Australian Aboriginal cultures embed their navigation in singing tracks – paths which crisscross the entire landscape. Along these paths are sacred places, where ‘rituals’ are performed. Those rituals include songs which encode the entire knowledge system. The sung set of landscape locations act as a set of subheadings to the entire knowledge system. My research argues that this system is akin to the ancient Greek Method of Loci, and can be found in non-literate cultures across the world.
But what happens when a mobile society, such as our Australian language groups, starts to settle? They cannot afford to lose the knowledge system embedded in the broader landscape. The solution is to replicate it locally. They can afford to adapt history and religion, but the pragmatic information, learnt over many generations, cannot be lost or they simply won’t survive. It must then be adapted to the new environment and lifestyle, again over generations. That was the question which derailed my research and sent it of into Neolithic archaeology.
For the first few hundred years, Stonehenge consisted of a circle of posts (or maybe the original bluestones) surrounded a ditch and bank. It was similar to a thousand other stone circles across the British Isles. It was much later that the massive sarsens arrived. A circle of stones is the perfect model to localise the annual cycle through the landscape memory locations.
Seven obsessive years later, with Stonehenge just one chapter in a much bigger story, and I am ready to go public with these ideas.
As well as the European Neolithic, I worked with archaeologists in America on mound building sites such as Watson Brake and Poverty Point, Louisiana, exploring evidence for the role of a knowledge elite. I also worked with archaeologists on the Ancestral Puebloan sites including the astounding Chaco Canyon, New Mexico. I fell in love with New Mexico and the Puebloan culture during my much-too-brief visit.

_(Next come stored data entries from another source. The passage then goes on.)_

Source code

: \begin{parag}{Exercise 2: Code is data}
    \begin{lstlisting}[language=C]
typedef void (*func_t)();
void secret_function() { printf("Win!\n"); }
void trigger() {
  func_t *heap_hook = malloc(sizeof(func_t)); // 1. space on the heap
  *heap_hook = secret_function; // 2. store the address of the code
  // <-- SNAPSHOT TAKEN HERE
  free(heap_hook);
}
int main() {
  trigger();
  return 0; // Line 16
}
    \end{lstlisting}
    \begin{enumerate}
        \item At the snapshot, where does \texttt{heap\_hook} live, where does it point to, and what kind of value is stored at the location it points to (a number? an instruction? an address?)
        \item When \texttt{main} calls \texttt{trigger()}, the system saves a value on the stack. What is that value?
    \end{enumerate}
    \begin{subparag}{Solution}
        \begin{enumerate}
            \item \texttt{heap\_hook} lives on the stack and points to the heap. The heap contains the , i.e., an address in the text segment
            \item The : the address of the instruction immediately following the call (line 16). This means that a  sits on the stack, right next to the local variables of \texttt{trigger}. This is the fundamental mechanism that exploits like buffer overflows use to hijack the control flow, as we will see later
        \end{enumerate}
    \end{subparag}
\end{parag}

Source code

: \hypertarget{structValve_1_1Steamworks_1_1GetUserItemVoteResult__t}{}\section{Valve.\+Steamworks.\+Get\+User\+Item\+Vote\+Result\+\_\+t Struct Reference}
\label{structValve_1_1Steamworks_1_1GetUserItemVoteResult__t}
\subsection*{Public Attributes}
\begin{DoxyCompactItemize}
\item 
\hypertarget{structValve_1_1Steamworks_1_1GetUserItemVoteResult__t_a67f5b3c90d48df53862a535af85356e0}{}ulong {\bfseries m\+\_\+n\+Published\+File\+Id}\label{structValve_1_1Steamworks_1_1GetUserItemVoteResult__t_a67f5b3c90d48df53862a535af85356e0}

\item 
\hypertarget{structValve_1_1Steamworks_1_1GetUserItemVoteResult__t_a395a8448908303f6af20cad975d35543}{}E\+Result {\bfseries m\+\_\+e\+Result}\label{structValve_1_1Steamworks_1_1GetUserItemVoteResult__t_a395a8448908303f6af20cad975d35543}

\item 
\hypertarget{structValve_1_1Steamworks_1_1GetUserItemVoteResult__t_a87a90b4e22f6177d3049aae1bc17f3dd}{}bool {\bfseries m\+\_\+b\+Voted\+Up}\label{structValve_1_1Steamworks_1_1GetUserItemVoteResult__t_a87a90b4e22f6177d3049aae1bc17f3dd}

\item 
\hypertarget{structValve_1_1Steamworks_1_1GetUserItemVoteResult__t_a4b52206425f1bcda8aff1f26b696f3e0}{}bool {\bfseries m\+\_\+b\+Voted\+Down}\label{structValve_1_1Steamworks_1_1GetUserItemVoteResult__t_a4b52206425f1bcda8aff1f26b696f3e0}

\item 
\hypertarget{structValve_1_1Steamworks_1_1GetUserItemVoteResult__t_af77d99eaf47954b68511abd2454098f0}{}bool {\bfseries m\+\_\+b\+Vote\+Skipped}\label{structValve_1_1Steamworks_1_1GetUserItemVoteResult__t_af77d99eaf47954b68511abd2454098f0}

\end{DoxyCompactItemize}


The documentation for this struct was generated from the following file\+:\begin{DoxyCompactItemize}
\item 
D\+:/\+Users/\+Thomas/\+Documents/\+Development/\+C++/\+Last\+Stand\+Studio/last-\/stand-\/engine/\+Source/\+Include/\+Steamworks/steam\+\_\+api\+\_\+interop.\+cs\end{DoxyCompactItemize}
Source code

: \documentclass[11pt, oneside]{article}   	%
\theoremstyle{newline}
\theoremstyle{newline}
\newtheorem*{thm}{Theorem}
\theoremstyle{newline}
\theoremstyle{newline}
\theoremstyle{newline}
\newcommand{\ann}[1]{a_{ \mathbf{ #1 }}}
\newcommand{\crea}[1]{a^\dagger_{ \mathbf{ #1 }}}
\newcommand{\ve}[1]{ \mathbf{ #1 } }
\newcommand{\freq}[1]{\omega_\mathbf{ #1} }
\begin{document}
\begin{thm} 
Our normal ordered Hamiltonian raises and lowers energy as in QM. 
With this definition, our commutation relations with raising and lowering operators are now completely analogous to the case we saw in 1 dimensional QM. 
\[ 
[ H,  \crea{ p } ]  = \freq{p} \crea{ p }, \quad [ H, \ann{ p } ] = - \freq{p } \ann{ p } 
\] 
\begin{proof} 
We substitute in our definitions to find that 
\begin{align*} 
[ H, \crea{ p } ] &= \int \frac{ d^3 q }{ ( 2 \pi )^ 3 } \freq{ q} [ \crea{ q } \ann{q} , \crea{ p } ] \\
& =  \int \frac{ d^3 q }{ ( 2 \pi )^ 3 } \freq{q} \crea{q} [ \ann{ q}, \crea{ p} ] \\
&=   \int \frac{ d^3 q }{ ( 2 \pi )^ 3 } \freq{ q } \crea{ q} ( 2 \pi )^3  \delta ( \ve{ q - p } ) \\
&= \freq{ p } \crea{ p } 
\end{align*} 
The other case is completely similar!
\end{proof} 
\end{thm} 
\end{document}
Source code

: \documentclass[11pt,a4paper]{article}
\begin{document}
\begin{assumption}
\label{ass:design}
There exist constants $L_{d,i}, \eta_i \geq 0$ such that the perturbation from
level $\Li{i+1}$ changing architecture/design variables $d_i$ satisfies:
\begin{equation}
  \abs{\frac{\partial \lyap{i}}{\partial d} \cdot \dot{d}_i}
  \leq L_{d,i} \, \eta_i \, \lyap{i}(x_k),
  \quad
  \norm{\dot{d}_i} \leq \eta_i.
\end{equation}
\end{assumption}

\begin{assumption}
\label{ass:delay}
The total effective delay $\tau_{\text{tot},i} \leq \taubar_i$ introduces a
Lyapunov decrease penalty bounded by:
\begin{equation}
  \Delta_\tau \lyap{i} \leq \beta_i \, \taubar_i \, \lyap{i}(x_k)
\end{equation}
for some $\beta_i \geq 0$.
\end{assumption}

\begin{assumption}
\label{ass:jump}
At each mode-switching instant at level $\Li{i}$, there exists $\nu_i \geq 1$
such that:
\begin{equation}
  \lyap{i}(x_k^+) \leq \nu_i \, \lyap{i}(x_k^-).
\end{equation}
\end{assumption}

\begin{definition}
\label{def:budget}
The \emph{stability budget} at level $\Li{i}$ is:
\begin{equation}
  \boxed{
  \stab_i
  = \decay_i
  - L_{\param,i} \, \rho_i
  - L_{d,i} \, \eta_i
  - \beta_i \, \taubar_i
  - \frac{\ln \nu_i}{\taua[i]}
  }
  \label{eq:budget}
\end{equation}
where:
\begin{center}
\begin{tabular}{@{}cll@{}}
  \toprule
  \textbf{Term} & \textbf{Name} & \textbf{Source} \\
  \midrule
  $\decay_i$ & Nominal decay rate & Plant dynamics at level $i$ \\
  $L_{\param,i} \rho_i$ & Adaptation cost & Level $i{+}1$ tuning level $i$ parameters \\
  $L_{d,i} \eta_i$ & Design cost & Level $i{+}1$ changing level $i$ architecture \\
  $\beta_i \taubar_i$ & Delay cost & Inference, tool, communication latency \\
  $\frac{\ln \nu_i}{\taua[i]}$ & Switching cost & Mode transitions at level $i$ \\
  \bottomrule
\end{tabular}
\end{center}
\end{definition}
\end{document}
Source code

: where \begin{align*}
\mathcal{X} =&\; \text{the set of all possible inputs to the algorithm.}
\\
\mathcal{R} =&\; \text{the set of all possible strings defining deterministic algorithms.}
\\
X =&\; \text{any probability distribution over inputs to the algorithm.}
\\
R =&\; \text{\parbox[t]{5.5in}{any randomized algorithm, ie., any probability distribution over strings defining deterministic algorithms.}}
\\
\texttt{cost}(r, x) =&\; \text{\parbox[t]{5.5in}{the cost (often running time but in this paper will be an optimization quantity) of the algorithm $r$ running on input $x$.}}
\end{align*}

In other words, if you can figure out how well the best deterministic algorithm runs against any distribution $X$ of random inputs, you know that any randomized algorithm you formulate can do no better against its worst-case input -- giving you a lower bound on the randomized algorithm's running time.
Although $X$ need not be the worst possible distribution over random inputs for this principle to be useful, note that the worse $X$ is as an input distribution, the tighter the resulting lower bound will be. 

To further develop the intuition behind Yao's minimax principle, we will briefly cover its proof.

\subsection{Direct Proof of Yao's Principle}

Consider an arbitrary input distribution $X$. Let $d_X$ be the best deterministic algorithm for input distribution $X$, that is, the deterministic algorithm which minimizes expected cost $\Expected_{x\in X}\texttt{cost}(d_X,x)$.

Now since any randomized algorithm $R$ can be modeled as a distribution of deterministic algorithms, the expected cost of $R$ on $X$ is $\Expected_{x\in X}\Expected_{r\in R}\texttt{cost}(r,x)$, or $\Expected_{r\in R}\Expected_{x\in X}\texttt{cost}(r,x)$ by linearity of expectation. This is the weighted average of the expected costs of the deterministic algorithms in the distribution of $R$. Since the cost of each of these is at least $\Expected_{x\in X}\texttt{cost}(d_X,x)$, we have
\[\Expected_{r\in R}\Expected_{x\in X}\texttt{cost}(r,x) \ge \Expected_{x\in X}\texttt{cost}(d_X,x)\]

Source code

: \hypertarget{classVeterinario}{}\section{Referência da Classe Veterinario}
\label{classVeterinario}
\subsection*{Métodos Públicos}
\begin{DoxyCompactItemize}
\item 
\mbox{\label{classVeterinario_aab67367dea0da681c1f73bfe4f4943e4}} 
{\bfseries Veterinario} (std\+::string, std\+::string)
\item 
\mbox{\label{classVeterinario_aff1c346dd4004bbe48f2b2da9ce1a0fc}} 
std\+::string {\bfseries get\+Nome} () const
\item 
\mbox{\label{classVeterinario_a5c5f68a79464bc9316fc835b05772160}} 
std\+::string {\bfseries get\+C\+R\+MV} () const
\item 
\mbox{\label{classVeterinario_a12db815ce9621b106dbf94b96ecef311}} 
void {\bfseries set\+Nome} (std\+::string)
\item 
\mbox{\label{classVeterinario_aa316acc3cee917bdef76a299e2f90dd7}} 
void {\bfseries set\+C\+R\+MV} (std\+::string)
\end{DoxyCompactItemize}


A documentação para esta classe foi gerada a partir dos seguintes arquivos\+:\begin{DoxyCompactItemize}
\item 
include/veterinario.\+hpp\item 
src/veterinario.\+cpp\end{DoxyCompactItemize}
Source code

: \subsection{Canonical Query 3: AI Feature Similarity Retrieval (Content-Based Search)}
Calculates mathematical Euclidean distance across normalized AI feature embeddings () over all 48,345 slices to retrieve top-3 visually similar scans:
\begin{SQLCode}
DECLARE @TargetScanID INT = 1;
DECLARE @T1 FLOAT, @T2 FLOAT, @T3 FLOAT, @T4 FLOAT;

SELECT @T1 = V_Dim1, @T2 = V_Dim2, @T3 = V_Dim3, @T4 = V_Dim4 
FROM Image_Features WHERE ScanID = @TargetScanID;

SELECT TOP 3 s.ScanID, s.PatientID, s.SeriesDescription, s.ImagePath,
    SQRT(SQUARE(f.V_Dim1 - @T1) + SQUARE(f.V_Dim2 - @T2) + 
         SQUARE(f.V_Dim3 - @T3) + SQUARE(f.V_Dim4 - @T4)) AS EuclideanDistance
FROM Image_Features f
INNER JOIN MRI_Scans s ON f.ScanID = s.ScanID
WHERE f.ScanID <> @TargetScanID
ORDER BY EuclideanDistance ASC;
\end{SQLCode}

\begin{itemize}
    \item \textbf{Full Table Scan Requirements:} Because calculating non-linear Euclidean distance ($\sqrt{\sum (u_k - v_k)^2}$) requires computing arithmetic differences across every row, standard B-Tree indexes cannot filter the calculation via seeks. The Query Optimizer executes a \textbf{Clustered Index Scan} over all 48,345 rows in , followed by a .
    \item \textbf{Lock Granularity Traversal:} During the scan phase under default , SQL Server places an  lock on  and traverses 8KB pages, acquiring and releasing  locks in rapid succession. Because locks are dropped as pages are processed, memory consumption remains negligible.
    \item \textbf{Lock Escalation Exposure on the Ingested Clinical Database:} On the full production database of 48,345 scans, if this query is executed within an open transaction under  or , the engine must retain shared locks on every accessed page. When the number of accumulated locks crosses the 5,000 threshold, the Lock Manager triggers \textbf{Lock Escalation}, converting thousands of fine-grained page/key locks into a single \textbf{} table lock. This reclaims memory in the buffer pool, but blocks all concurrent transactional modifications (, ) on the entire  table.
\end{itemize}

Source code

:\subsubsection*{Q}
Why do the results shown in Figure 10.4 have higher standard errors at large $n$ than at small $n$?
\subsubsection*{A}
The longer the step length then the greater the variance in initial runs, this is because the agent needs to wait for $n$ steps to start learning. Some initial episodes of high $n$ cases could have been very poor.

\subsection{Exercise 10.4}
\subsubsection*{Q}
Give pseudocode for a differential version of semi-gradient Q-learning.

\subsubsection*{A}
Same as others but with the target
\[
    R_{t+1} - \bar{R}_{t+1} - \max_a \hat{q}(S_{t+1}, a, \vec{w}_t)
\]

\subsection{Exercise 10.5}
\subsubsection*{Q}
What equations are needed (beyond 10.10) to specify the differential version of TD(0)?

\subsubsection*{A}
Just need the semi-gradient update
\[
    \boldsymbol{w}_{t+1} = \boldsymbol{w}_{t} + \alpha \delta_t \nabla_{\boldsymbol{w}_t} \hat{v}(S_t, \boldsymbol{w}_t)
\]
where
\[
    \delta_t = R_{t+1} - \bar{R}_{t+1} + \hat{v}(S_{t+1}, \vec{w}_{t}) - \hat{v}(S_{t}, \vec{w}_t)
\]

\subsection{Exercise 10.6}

I am also constantly working with Australian Aboriginal cultures and learning all I can of other non-literate peoples, such as Native Americans including the hunter-gatherer Inuit and the agricultural Pueblo and Navajo, the Polynesian navigators, the African Luba and their amazing memory board, the lukasa … the list goes on and on.
I won’t be finished this research within my lifetime, so I will never be bored. What more can I ask for?